I moan. "Communal living is such a nightmare."

"This wasn't. Everyone had their space, and as a kid, it was heaven. If your mom was out or not in the mood for you, there was always another mother around who was."

"Were they hippies?" I ask, trying to imagine who the hell would want other people's kids popping in at all hours.

"Oh, yeah, definitely. They all had the same views on money, politics, raising children. My mom wrote a book about the way kids play with toys. Her theory was that kids' shows were half-hour commercials for products and that companies were starting to tell kids how they should play with toys. So in our house we only had blocks. My brother and I hated those fucking blocks. What the hell could you do with them? So my brother would make these really amazing costumes, which I'd wear, and we'd act out these stories."

"Is that when you decided you wanted to be an actor?"

Damon nods. "When Star Wars came out, we went nuts. We went to see it 25 times, couldn't get enough of it. It was this world of total imagination that was suddenly right there in front of us. I was always acting out these parts, and my brother, who went on to become an artist and a sculptor, was always designing these great costumes.

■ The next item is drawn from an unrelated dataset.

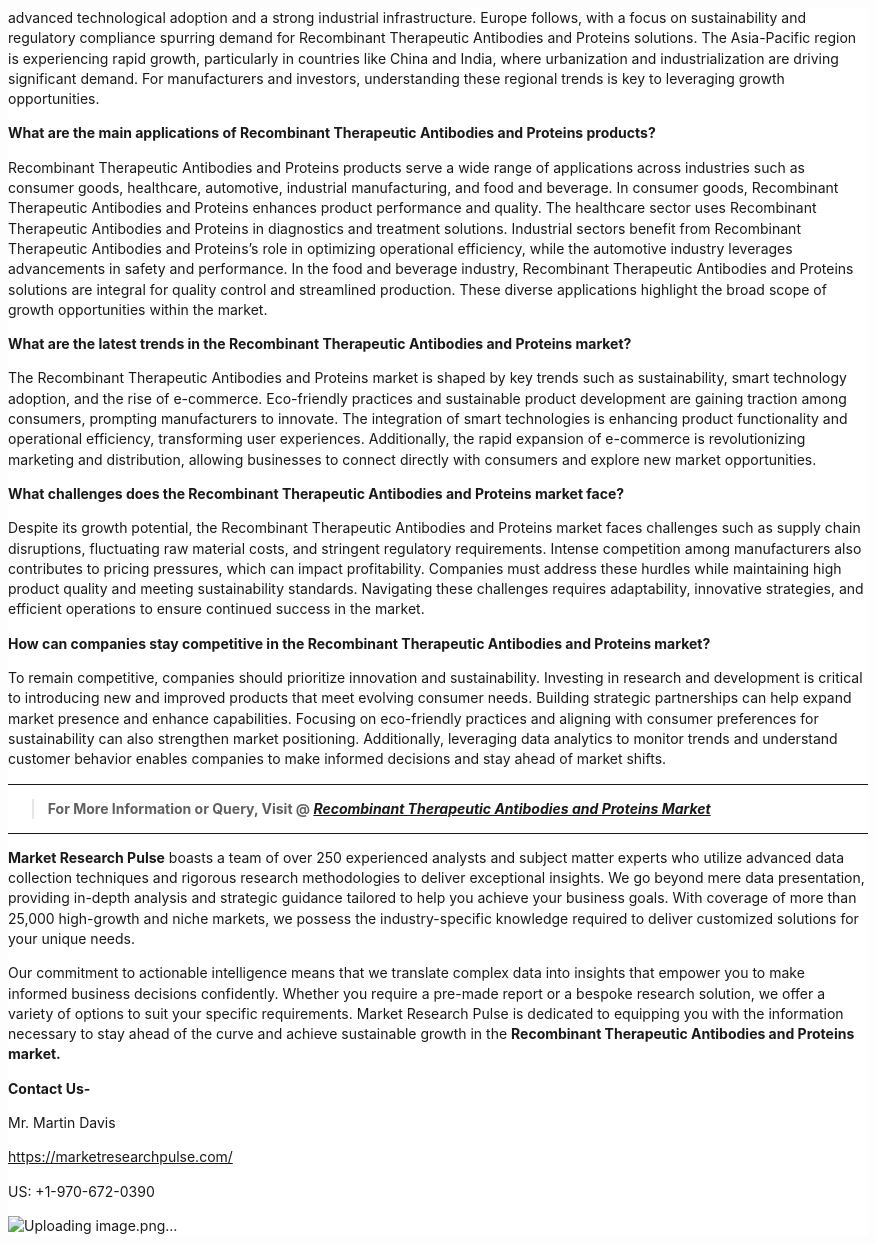 advanced technological adoption and a strong industrial infrastructure. Europe follows, with a focus on sustainability and regulatory compliance spurring demand for Recombinant Therapeutic Antibodies and Proteins solutions. The Asia-Pacific region is experiencing rapid growth, particularly in countries like China and India, where urbanization and industrialization are driving significant demand. For manufacturers and investors, understanding these regional trends is key to leveraging growth opportunities.</p><p><strong>What are the main applications of Recombinant Therapeutic Antibodies and Proteins products?</strong></p><p>Recombinant Therapeutic Antibodies and Proteins products serve a wide range of applications across industries such as consumer goods, healthcare, automotive, industrial manufacturing, and food and beverage. In consumer goods, Recombinant Therapeutic Antibodies and Proteins enhances product performance and quality. The healthcare sector uses Recombinant Therapeutic Antibodies and Proteins in diagnostics and treatment solutions. Industrial sectors benefit from Recombinant Therapeutic Antibodies and Proteins&rsquo;s role in optimizing operational efficiency, while the automotive industry leverages advancements in safety and performance. In the food and beverage industry, Recombinant Therapeutic Antibodies and Proteins solutions are integral for quality control and streamlined production. These diverse applications highlight the broad scope of growth opportunities within the market.</p><p><strong>What are the latest trends in the Recombinant Therapeutic Antibodies and Proteins market?</strong></p><p>The Recombinant Therapeutic Antibodies and Proteins market is shaped by key trends such as sustainability, smart technology adoption, and the rise of e-commerce. Eco-friendly practices and sustainable product development are gaining traction among consumers, prompting manufacturers to innovate. The integration of smart technologies is enhancing product functionality and operational efficiency, transforming user experiences. Additionally, the rapid expansion of e-commerce is revolutionizing marketing and distribution, allowing businesses to connect directly with consumers and explore new market opportunities.</p><p><strong>What challenges does the Recombinant Therapeutic Antibodies and Proteins market face?</strong></p><p>Despite its growth potential, the Recombinant Therapeutic Antibodies and Proteins market faces challenges such as supply chain disruptions, fluctuating raw material costs, and stringent regulatory requirements. Intense competition among manufacturers also contributes to pricing pressures, which can impact profitability. Companies must address these hurdles while maintaining high product quality and meeting sustainability standards. Navigating these challenges requires adaptability, innovative strategies, and efficient operations to ensure continued success in the market.</p><p><strong>How can companies stay competitive in the Recombinant Therapeutic Antibodies and Proteins market?</strong></p><p>To remain competitive, companies should prioritize innovation and sustainability. Investing in research and development is critical to introducing new and improved products that meet evolving consumer needs. Building strategic partnerships can help expand market presence and enhance capabilities. Focusing on eco-friendly practices and aligning with consumer preferences for sustainability can also strengthen market positioning. Additionally, leveraging data analytics to monitor trends and understand customer behavior enables companies to make informed decisions and stay ahead of market shifts.</p><hr /><blockquote><p><strong>For More Information or Query, Visit @&nbsp;<em><a href="https://marketresearchpulse.com/report/81813/recombinant-therapeutic-antibodies-and-proteins-market?utm_source=Linkedin&utm_medium=029">Recombinant Therapeutic Antibodies and Proteins Market</a></em></strong></p></blockquote><hr /><p><strong>Market Research Pulse</strong> boasts a team of over 250 experienced analysts and subject matter experts who utilize advanced data collection techniques and rigorous research methodologies to deliver exceptional insights. We go beyond mere data presentation, providing in-depth analysis and strategic guidance tailored to help you achieve your business goals. With coverage of more than 25,000 high-growth and niche markets, we possess the industry-specific knowledge required to deliver customized solutions for your unique needs.</p><p>Our commitment to actionable intelligence means that we translate complex data into insights that empower you to make informed business decisions confidently. Whether you require a pre-made report or a bespoke research solution, we offer a variety of options to suit your specific requirements. Market Research Pulse is dedicated to equipping you with the information necessary to stay ahead of the curve and achieve sustainable growth in the <strong>Recombinant Therapeutic Antibodies and Proteins market.</strong></p><p><strong>Contact Us-</strong></p><p>Mr. Martin Davis</p><p>https://marketresearchpulse.com/</p><p>US: +1-970-672-0390</p>
![Uploading image.png…]()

It seems we were on predetermined paths from a very early time."

"So, you want to be an actor, but you go to Harvard to get a degree in English?"

"I know," Damon says. "It was just so exciting to get into Harvard. But I didn't do so well when I got there. I screwed up and got the gentleman's B minus, which is basically what they give you when you really should be flunking. They don't like to acknowledge that they admitted the wrong person. I was 17, just going out and having a good time, playing pool. After my first year, I did [the cable TV movie] Rising Son and then when I went back to school, I really dug it. Where else can you relax and study Japanese culture? I left again to do School Ties and Geronimo, and then I went back for a third year. Each year I kept doing better and better, because I realized how great it was to be in school, how it gave me a kind of freedom that I may never have again in my whole life. I have another year to do, but I can't seem to schedule it in."

"Are you and Ben going to write another script?"

"Yeah, we're starting one next month. Ben took a vacation with his girlfriend, though. They went to Saint Martin for a week, which is no small potatoes. All our families were saying, 'Ben's going to Saint Martin? Wow--I guess he really made it, huh?' We are not the kind of kids who imagined ourselves in Saint Martin, believe me."

"Speaking of girlfriends," I begin.

"Do we have to?" he implores, rolling his eyes.

"Of course," I tell him. "What's up with that picture of you and Minnie? Are you dating her?"

Damon turns red. "I am, but it's kind of new and I don't want to screw it up by talking about it." He stops cold. But then smiles and says, "She's so British." As if that explains everything.